Sunday, October 14, 2012

IMF admits that neoliberalism does not work

The last statement of the International Monetary Fund passed through the media without much notice. The IMF’s apologies for its calculation errors nevertheless should have had the impact of a nuclear bomb. The main global financial regulator admitted that recent calculations proved their own models proved to be wrong. The multiplier of 0.5, used by the Fund, proved to be much underestimated, as according to recent studies, it should have been between 0.9 and 1.7. This is particularly important becuse  if the so-called multiplier is above 1, it means that the whole logic behind neoliberalism is based on lies and fabrications.
The Multipliers we are talking of, are the so called multipliers in the macro-economic theory which estimate growth as  consequence of government intervention. If a government spends money, this will stimulate growth of the economy through increased demand, for example by building infrastructure, stimulating the creation of jobs and thereby of purchasing power.
To be able to spend this money, however, the government should get the money somewhere. This is done by either taxation, either through debt issuance. This also causes money to disappear out of the economy which otherwise could have been consumed by people who would not have to pay taxes, or individuals could borrow.
The ratio of public money spent and the created growth is called the government multiplier. This multiplier has always been at the core of the huge debate between the two dominant schools of macroeconomists.
For Keynesian economists, the multiplier is bigger than 1, meaning that for every dollar that the government spends, there would be created more than a dollar of growth. This theory legitimized at the macroeconomic level, the expansion of the welfare state, which was the result of a compromise between social classes, entailing some redistribution of wealth within capitalist system
The so-called monetarists however, the macroeconomic flow behind neoliberalism, assumes that government by definition would be inefficient. Only the private market, as a result of free competition, could entail the most efficient outcomes. Any form of government intervention would therefore be harmful to the economy.
The reasoning is as follows: For every dollar that the government takes away from investors and consumers, through debt issuance or taxation, these would be used less efficiently, compared to use based on the individual preferences of consumers and investors in an environment of free market competition. The result of a euro government spending would be thus generate a net income of less than 1 euro. According to this school of economic theory the government multiplier is therefore smaller than 1.
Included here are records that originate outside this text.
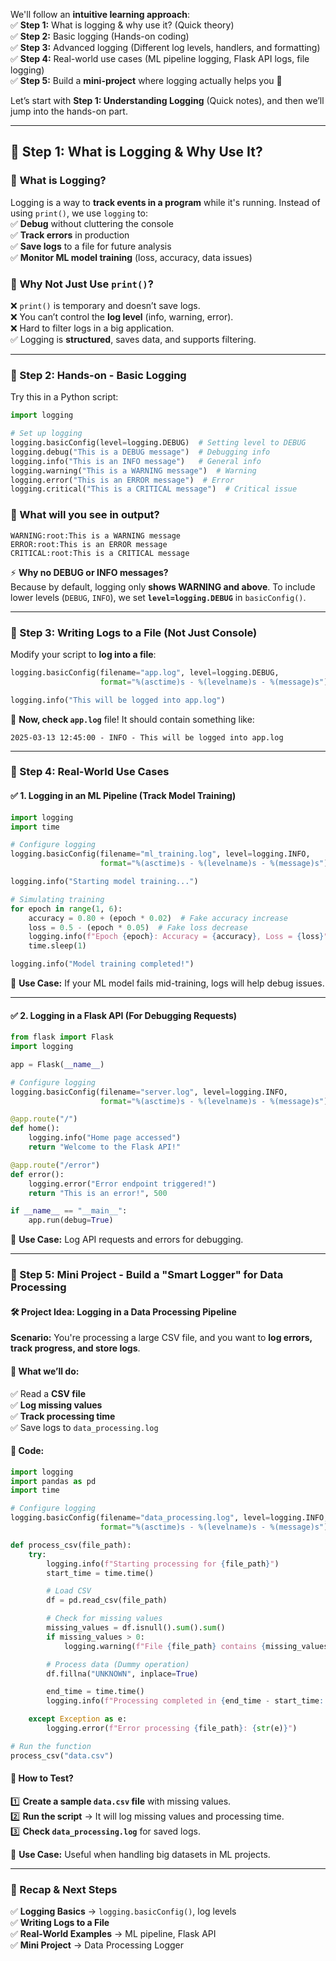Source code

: We'll follow an **intuitive learning approach**:  
✅ **Step 1:** What is logging & why use it? (Quick theory)  
✅ **Step 2:** Basic logging (Hands-on coding)  
✅ **Step 3:** Advanced logging (Different log levels, handlers, and formatting)  
✅ **Step 4:** Real-world use cases (ML pipeline logging, Flask API logs, file logging)  
✅ **Step 5:** Build a **mini-project** where logging actually helps you 🚀  

Let’s start with **Step 1: Understanding Logging** (Quick notes), and then we’ll jump into the hands-on part.  

---

## **📌 Step 1: What is Logging & Why Use It?**
### 🔹 **What is Logging?**  
Logging is a way to **track events in a program** while it's running. Instead of using `print()`, we use `logging` to:  
✅ **Debug** without cluttering the console  
✅ **Track errors** in production  
✅ **Save logs** to a file for future analysis  
✅ **Monitor ML model training** (loss, accuracy, data issues)  

### 🔹 **Why Not Just Use `print()`?**
❌ `print()` is temporary and doesn’t save logs.  
❌ You can’t control the **log level** (info, warning, error).  
❌ Hard to filter logs in a big application.  
✅ Logging is **structured**, saves data, and supports filtering.  

---

### **📌 Step 2: Hands-on - Basic Logging**
Try this in a Python script:  

```python
import logging

# Set up logging
logging.basicConfig(level=logging.DEBUG)  # Setting level to DEBUG
logging.debug("This is a DEBUG message")  # Debugging info
logging.info("This is an INFO message")   # General info
logging.warning("This is a WARNING message")  # Warning
logging.error("This is an ERROR message")  # Error
logging.critical("This is a CRITICAL message")  # Critical issue
```

### **🔹 What will you see in output?**
```
WARNING:root:This is a WARNING message
ERROR:root:This is an ERROR message
CRITICAL:root:This is a CRITICAL message
```
⚡ **Why no DEBUG or INFO messages?**  
Because by default, logging only **shows WARNING and above**. To include lower levels (`DEBUG`, `INFO`), we set **`level=logging.DEBUG`** in `basicConfig()`.  

---

### **📌 Step 3: Writing Logs to a File (Not Just Console)**
Modify your script to **log into a file**:  

```python
logging.basicConfig(filename="app.log", level=logging.DEBUG, 
                    format="%(asctime)s - %(levelname)s - %(message)s")

logging.info("This will be logged into app.log")
```

🔹 **Now, check `app.log`** file! It should contain something like:  
```
2025-03-13 12:45:00 - INFO - This will be logged into app.log
```

---

### **📌 Step 4: Real-World Use Cases**
#### **✅ 1. Logging in an ML Pipeline (Track Model Training)**
```python
import logging
import time

# Configure logging
logging.basicConfig(filename="ml_training.log", level=logging.INFO, 
                    format="%(asctime)s - %(levelname)s - %(message)s")

logging.info("Starting model training...")

# Simulating training
for epoch in range(1, 6):
    accuracy = 0.80 + (epoch * 0.02)  # Fake accuracy increase
    loss = 0.5 - (epoch * 0.05)  # Fake loss decrease
    logging.info(f"Epoch {epoch}: Accuracy = {accuracy}, Loss = {loss}")
    time.sleep(1)

logging.info("Model training completed!")
```
📝 **Use Case:** If your ML model fails mid-training, logs will help debug issues.  

---

#### **✅ 2. Logging in a Flask API (For Debugging Requests)**
```python
from flask import Flask
import logging

app = Flask(__name__)

# Configure logging
logging.basicConfig(filename="server.log", level=logging.INFO, 
                    format="%(asctime)s - %(levelname)s - %(message)s")

@app.route("/")
def home():
    logging.info("Home page accessed")
    return "Welcome to the Flask API!"

@app.route("/error")
def error():
    logging.error("Error endpoint triggered!")
    return "This is an error!", 500

if __name__ == "__main__":
    app.run(debug=True)
```
📝 **Use Case:** Log API requests and errors for debugging.  

---

### **📌 Step 5: Mini Project - Build a "Smart Logger" for Data Processing**
#### **🛠️ Project Idea: Logging in a Data Processing Pipeline**
**Scenario:** You're processing a large CSV file, and you want to **log errors, track progress, and store logs**.  

#### **🔹 What we’ll do:**
✅ Read a **CSV file**  
✅ **Log missing values**  
✅ **Track processing time**  
✅ Save logs to `data_processing.log`  

#### **🔹 Code:**
```python
import logging
import pandas as pd
import time

# Configure logging
logging.basicConfig(filename="data_processing.log", level=logging.INFO, 
                    format="%(asctime)s - %(levelname)s - %(message)s")

def process_csv(file_path):
    try:
        logging.info(f"Starting processing for {file_path}")
        start_time = time.time()

        # Load CSV
        df = pd.read_csv(file_path)

        # Check for missing values
        missing_values = df.isnull().sum().sum()
        if missing_values > 0:
            logging.warning(f"File {file_path} contains {missing_values} missing values")

        # Process data (Dummy operation)
        df.fillna("UNKNOWN", inplace=True)

        end_time = time.time()
        logging.info(f"Processing completed in {end_time - start_time:.2f} seconds")

    except Exception as e:
        logging.error(f"Error processing {file_path}: {str(e)}")

# Run the function
process_csv("data.csv")
```

#### **🔹 How to Test?**
1️⃣ **Create a sample `data.csv` file** with missing values.  
2️⃣ **Run the script** → It will log missing values and processing time.  
3️⃣ **Check `data_processing.log`** for saved logs.  

📝 **Use Case:** Useful when handling big datasets in ML projects.  

---

### **📌 Recap & Next Steps**
✅ **Logging Basics** → `logging.basicConfig()`, log levels  
✅ **Writing Logs to a File**  
✅ **Real-World Examples** → ML pipeline, Flask API  
✅ **Mini Project** → Data Processing Logger  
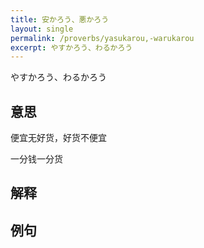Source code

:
 ```yaml
---
title: 安かろう、悪かろう
layout: single
permalink: /proverbs/yasukarou,-warukarou
excerpt: やすかろう、わるかろう
---
```


やすかろう、わるかろう

## 意思

便宜无好货，好货不便宜

一分钱一分货

## 解释

## 例句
The latter theory therefore defends public expenditure to be as small as possible, as this expenditure would be relatively inefficient. The more the government would be reduced, the more indirect growth there would be. The negative growth by decreasing government expenditure provoking falling demand, would be compensated by  the released that would end up back with the consumers and investors in particular, who would guarantee a larger more efficient growth.
This latter economic school legitimates neoliberalism, which has become  the dominant policy framework, since Thatcher and Reagan, and became the only valid truth in classical economic courses. This theory has legitimized the breakdown of the welfare state since the fall of the Soviet Union and the collapse of European social democracy. It is also the economic theory behind the recent austerity plans imposed by the European Commission, particularly in southern Europe.
Now, however, the IMF, the world's highest financial authority, comes with a “mea culpa”. According to its own recent studies, in periods of economic downturn, during crises of capitalism, the multiplier is not 0.5, but 0.9 to 1.7. This means that the IMF admits that austerity has net negative effects on the economy. Their own study thus settles the wrongness of neoliberalism, and with it the ideology and policies that they themselves have defended for decades and have driven millions of people to hunger, misery and death.
This also means that we now know that the IMF at least is aware of the fact that current economic policies will lead nowhere and the institutions of the capital have no ideas and alternatives to solve their crisis. It also means that now the way is open for real alternatives, alternatives to neoliberal capitalism.